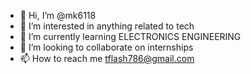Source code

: - 👋 Hi, I’m @mk6118
- 👀 I’m interested in anything related to tech
- 🌱 I’m currently learning ELECTRONICS ENGINEERING
- 💞️ I’m looking to collaborate on internships
- 📫 How to reach me tflash786@gmail.com

<!---
mk6118/mk6118 is a ✨ special ✨ repository because its `README.md` (this file) appears on your GitHub profile.
You can click the Preview link to take a look at your changes.
--->

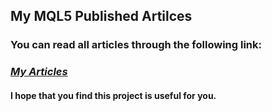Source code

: ## My MQL5 Published Artilces
### You can read all articles through the following link: 
### ***[My Articles](https://www.mql5.com/en/users/m.aboud/publications)***

#### I hope that you find this project is useful for you.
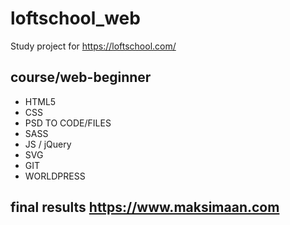 # loftschool_web

Study project for https://loftschool.com/

## course/web-beginner

* HTML5
* CSS
* PSD TO CODE/FILES
* SASS
* JS / jQuery
* SVG
* GIT 
* WORLDPRESS

## final results https://www.maksimaan.com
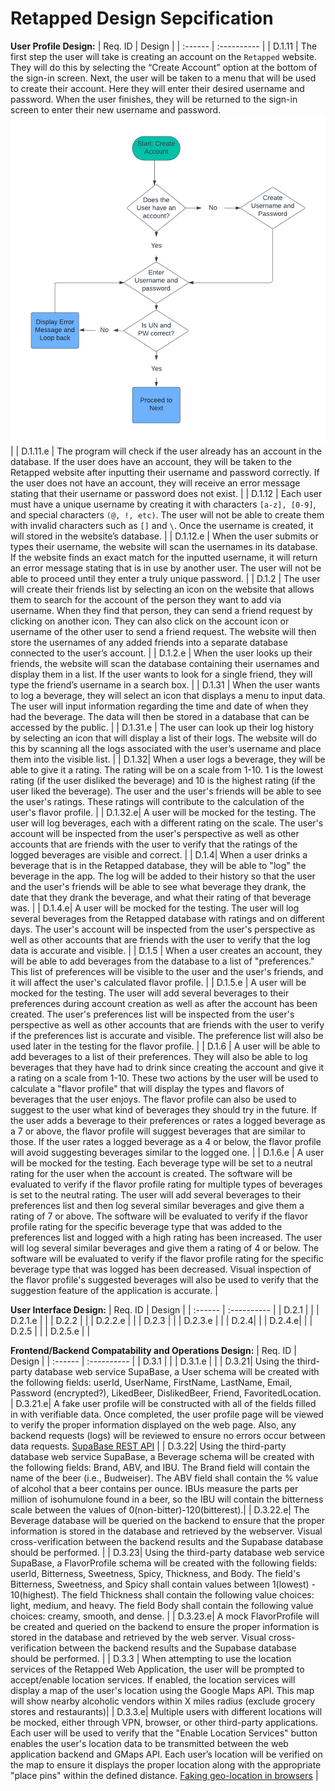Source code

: # Retapped Design Sepcification

**User Profile Design:**
| Req. ID | Design |
| :------ | :---------- |
| D.1.11 | The first step the user will take is creating an account on the `Retapped` website. They will do this by selecting the “Create Account” option at the bottom of the sign-in screen. Next, the user will be taken to a menu that will be used to create their account. Here they will enter their desired username and password. When the user finishes, they will be returned to the sign-in screen to enter their new username and password. ![Account Creation Flowchart](https://github.com/beertracker/Retapped/blob/requirementsTesting/Deliverable/Account%20creation%20flowchart.png) |
| D.1.11.e | The program will check if the user already has an account in the database. If the user does have an account, they will be taken to the Retapped website after inputting their username and password correctly. If the user does not have an account, they will receive an error message stating that their username or password does not exist. |
| D.1.12 | Each user must have a unique username by creating it with characters `[a-z], [0-9]`, and special characters `(@, !, etc)`. The user will not be able to create them with invalid characters such as `[]` and `\`. Once the username is created, it will stored in the website’s database. |
| D.1.12.e | When the user submits or types their username, the website will scan the usernames in its database. If the website finds an exact match for the inputted username, it will return an error message stating that is in use by another user. The user will not be able to proceed until they enter a truly unique password. |
| D.1.2 | The user will create their friends list by selecting an icon on the website that allows them to search for the account of the person they want to add via username. When they find that person, they can send a friend request by clicking on another icon. They can also click on the account icon or username of the other user to send a friend request. The website will then store the usernames of any added friends into a separate database connected to the user’s account. |
| D.1.2.e | When the user looks up their friends, the website will scan the database containing their usernames and display them in a list. If the user wants to look for a single friend, they will type the friend’s username in a search box. |
| D.1.31 | When the user wants to log a beverage, they will select an icon that displays a menu to input data. The user will input information regarding the time and date of when they had the beverage. The data will then be stored in a database that can be accessed by the public. |
| D.1.31.e | The user can look up their log history by selecting an icon that will display a list of their logs. The website will do this by scanning all the logs associated with the user’s username and place them into the visible list. |
| D.1.32| When a user logs a beverage, they will be able to give it a rating. The rating will be on a scale from 1-10. 1 is the lowest rating (if the user disliked the beverage) and 10 is the highest rating (if the user liked the beverage). The user and the user's friends will be able to see the user's ratings. These ratings will contribute to the calculation of the user's flavor profile. |
| D.1.32.e| A user will be mocked for the testing. The user will log beverages, each with a different rating on the scale. The user's account will be inspected from the user's perspective as well as other accounts that are friends with the user to verify that the ratings of the logged beverages are visible and correct. |
| D.1.4| When a user drinks a beverage that is in the Retapped database, they will be able to "log" the beverage in the app. The log will be added to their history so that the user and the user's friends will be able to see what beverage they drank, the date that they drank the beverage, and what their rating of that beverage was. |
| D.1.4.e| A user will be mocked for the testing. The user will log several beverages from the Retapped database with ratings and on different days. The user's account will be inspected from the user's perspective as well as other accounts that are friends with the user to verify that the log data is accurate and visible. |
| D.1.5 | When a user creates an account, they will be able to add beverages from the database to a list of "preferences." This list of preferences will be visible to the user and the user's friends, and it will affect the user's calculated flavor profile. |
| D.1.5.e | A user will be mocked for the testing. The user will add several beverages to their preferences during account creation as well as after the account has been created. The user's preferences list will be inspected from the user's perspective as well as other accounts that are friends with the user to verify if the preferences list is accurate and visible. The preference list will also be used later in the testing for the flavor profile. |
| D.1.6 | A user will be able to add beverages to a list of their preferences. They will also be able to log beverages that they have had to drink since creating the account and give it a rating on a scale from 1-10. These two actions by the user will be used to calculate a "flavor profile" that will display the types and flavors of beverages that the user enjoys. The flavor profile can also be used to suggest to the user what kind of beverages they should try in the future. If the user adds a beverage to their preferences or rates a logged beverage as a 7 or above, the flavor profile will suggest beverages that are similar to those. If the user rates a logged beverage as a 4 or below, the flavor profile will avoid suggesting beverages similar to the logged one. |
| D.1.6.e | A user will be mocked for the testing. Each beverage type will be set to a neutral rating for the user when the account is created. The software will be evaluated to verify if the flavor profile rating for multiple types of beverages is set to the neutral rating. The user will add several beverages to their preferences list and then log several similar beverages and give them a rating of 7 or above. The software will be evaluated to verify if the flavor profile rating for the specific beverage type that was added to the preferences list and logged with a high rating has been increased. The user will log several similar beverages and give them a rating of 4 or below. The software will be evaluated to verify if the flavor profile rating for the specific beverage type that was logged has been decreased. Visual inspection of the flavor profile's suggested beverages will also be used to verify that the suggestion feature of the application is accurate. |

**User Interface Design:**
| Req. ID | Design |
| :------ | :---------- |
| D.2.1 | |
| D.2.1.e | |
| D.2.2 | |
| D.2.2.e | |
| D.2.3 | |
| D.2.3.e | |
| D.2.4| |
| D.2.4.e| |
| D.2.5 | |
| D.2.5.e | |

**Frontend/Backend Compatability and Operations Design:**
| Req. ID | Design |
| :------ | :---------- |
| D.3.1 | |
| D.3.1.e | |
| D.3.21| Using the third-party database web service SupaBase, a User schema will be created with the following fields: userId, UserName, FirstName, LastName, Email, Password (encrypted?), LikedBeer, DislikedBeer, Friend, FavoritedLocation.
| D.3.21.e| A fake user profile will be constructed with all of the fields filled in with verifiable data. Once completed, the user profile page will be viewed to verify the proper information displayed on the web page. Also, any backend requests (logs) will be reviewed to ensure no errors occur between data requests. [SupaBase REST API](https://supabase.com/docs/guides/api/) |
| D.3.22| Using the third-party database web service SupaBase, a Beverage schema will be created with the following fields: Brand, ABV, and IBU. The Brand field will contain the name of the beer (i.e., Budweiser). The ABV field shall contain the % value of alcohol that a beer contains per ounce. IBUs measure the parts per million of isohumulone found in a beer, so the IBU will contain the bitterness scale between the values of 0(non-bitter)-120(bitterest).|
| D.3.22.e| The Beverage database will be queried on the backend to ensure that the proper information is stored in the database and retrieved by the webserver. Visual cross-verification between the backend results and the Supabase database should be performed. |
| D.3.23| Using the third-party database web service SupaBase, a FlavorProfile schema will be created with the following fields: userId, Bitterness, Sweetness, Spicy, Thickness, and Body. The field's Bitterness, Sweetness, and Spicy shall contain values between 1(lowest) - 10(highest). The field Thickness shall contain the following value choices: light, medium, and heavy. The field Body shall contain the following value choices: creamy, smooth, and dense. |
| D.3.23.e| A mock FlavorProfile will be created and queried on the backend to ensure the proper information is stored in the database and retrieved by the web server. Visual cross-verification between the backend results and the Supabase database should be performed. |
| D.3.3 | When attempting to use the location services of the Retapped Web Application, the user will be prompted to accept/enable location services. If enabled, the location services will display a map of the user's location using the Google Maps API. This map will show nearby alcoholic vendors within X miles radius (exclude grocery stores and restaurants)|
| D.3.3.e| Multiple users with different locations will be mocked, either through VPN, browser, or other third-party applications. Each user will be used to verify that the "Enable Location Services" button enables the user's location data to be transmitted between the web application backend and GMaps API. Each user’s location will be verified on the map to ensure it displays the proper location along with the appropriate "place pins" within the defined distance. [Faking geo-location in browsers](https://beebom.com/fake-geo-location-google-chrome-mozilla-firefox-microsoft-edge/)
|
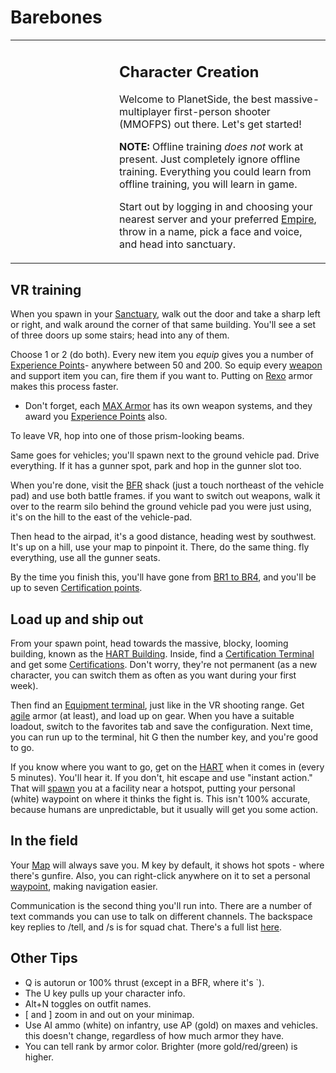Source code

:# Barebones

<table width=100%>
<tr>
<td align=center width=150>

</td>
<td align=left valign=center>

## Character Creation

Welcome to PlanetSide, the best massive-multiplayer first-person shooter
(MMOFPS) out there. Let's get started!

**NOTE:** Offline training _does not_ work at present. Just completely ignore
offline training. Everything you could learn from offline training, you will
learn in game.

Start out by logging in and choosing your nearest server and your preferred
[Empire](../../terminology/Empire.md), throw in a name, pick a face and voice, and
head into sanctuary.

</td>
</tr>
</table>

## VR training

When you spawn in your [Sanctuary](../../locations/Sanctuary.md), walk out the door
and take a sharp left or right, and walk around the corner of that same
building. You'll see a set of three doors up some stairs; head into any of them.

Choose 1 or 2 (do both). Every new item you <i>equip</i> gives you a number of
[Experience Points](../../terminology/Experience_Points.md)- anywhere between 50
and 200. So equip every [weapon](../../weapons/index.md) and support item
you can, fire them if you want to. Putting on
[Rexo](../../armor/Reinforced_Exo-Suit.md) armor makes this process faster.

- Don't forget, each [MAX Armor](../../armor/Mechanized_Assault_Exo-Suit.md) has
  its own weapon systems, and they award you
  [Experience Points](../../terminology/Experience_Points.md) also.

To leave VR, hop into one of those prism-looking beams.

Same goes for vehicles; you'll spawn next to the ground vehicle pad. Drive
everything. If it has a gunner spot, park and hop in the gunner slot too.

When you're done, visit the [BFR](../../vehicles/BattleFrame_Robotics.md) shack
(just a touch northeast of the vehicle pad) and use both battle frames. if you
want to switch out weapons, walk it over to the rearm silo behind the ground
vehicle pad you were just using, it's on the hill to the east of the
vehicle-pad.

Then head to the airpad, it's a good distance, heading west by southwest. It's
up on a hill, use your map to pinpoint it. There, do the same thing. fly
everything, use all the gunner seats.

By the time you finish this, you'll have gone from
[BR1 to BR4](../../terminology/Battle_Rank.md), and you'll be up to seven
[Certification points](../../certifications/Certification_points.md).

## Load up and ship out

From your spawn point, head towards the massive, blocky, looming building, known
as the [HART Building](../../terminology/HART.md). Inside, find a
[Certification Terminal](../../items/Certification_Terminal.md) and get some
[Certifications](../../certifications/Certifications.md). Don't worry, they're not
permanent (as a new character, you can switch them as often as you want during
your first week).

Then find an [Equipment terminal](../../items/Equipment_Terminal.md), just like in
the VR shooting range. Get [agile](../../armor/Agile_Exo-Suit.md) armor (at least),
and load up on gear. When you have a suitable loadout, switch to the favorites
tab and save the configuration. Next time, you can run up to the terminal, hit G
then the number key, and you're good to go.

If you know where you want to go, get on the [HART](../../terminology/HART.md) when
it comes in (every 5 minutes). You'll hear it. If you don't, hit escape and use
"instant action." That will [spawn](../../terminology/Respawn.md) you at a facility
near a hotspot, putting your personal (white) waypoint on where it thinks the
fight is. This isn't 100% accurate, because humans are unpredictable, but it
usually will get you some action.

## In the field

Your [Map](../../terminology/Continental_Map.md) will always save you. M key by default, it shows
hot spots - where there's gunfire. Also, you can right-click anywhere on it to
set a personal [waypoint](../../terminology/Waypoint.md), making navigation easier.

Communication is the second thing you'll run into. There are a number of text
commands you can use to talk on different channels. The backspace key replies to
/tell, and /s is for squad chat. There's a full list
[here](../../chat/In-Game_Commands.md).

## Other Tips

- Q is autorun or 100% thrust (except in a BFR, where it's \`).
- The U key pulls up your character info.
- Alt+N toggles on outfit names.
- \[ and \] zoom in and out on your minimap.
- Use AI ammo (white) on infantry, use AP (gold) on maxes and vehicles. this
  doesn't change, regardless of how much armor they have.
- You can tell rank by armor color. Brighter (more gold/red/green) is higher.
━━━━━━━━━━━━━━━━━━━━━━━━━━━━━━
- YOUR OBJECTIVE
Copy each line of the preceding material that contains "because".

- THE ANSWER
mk6118/mk6118 is a ✨ special ✨ repository because its `README.md` (this file) appears on your GitHub profile.
fight is. This isn't 100% accurate, because humans are unpredictable, but it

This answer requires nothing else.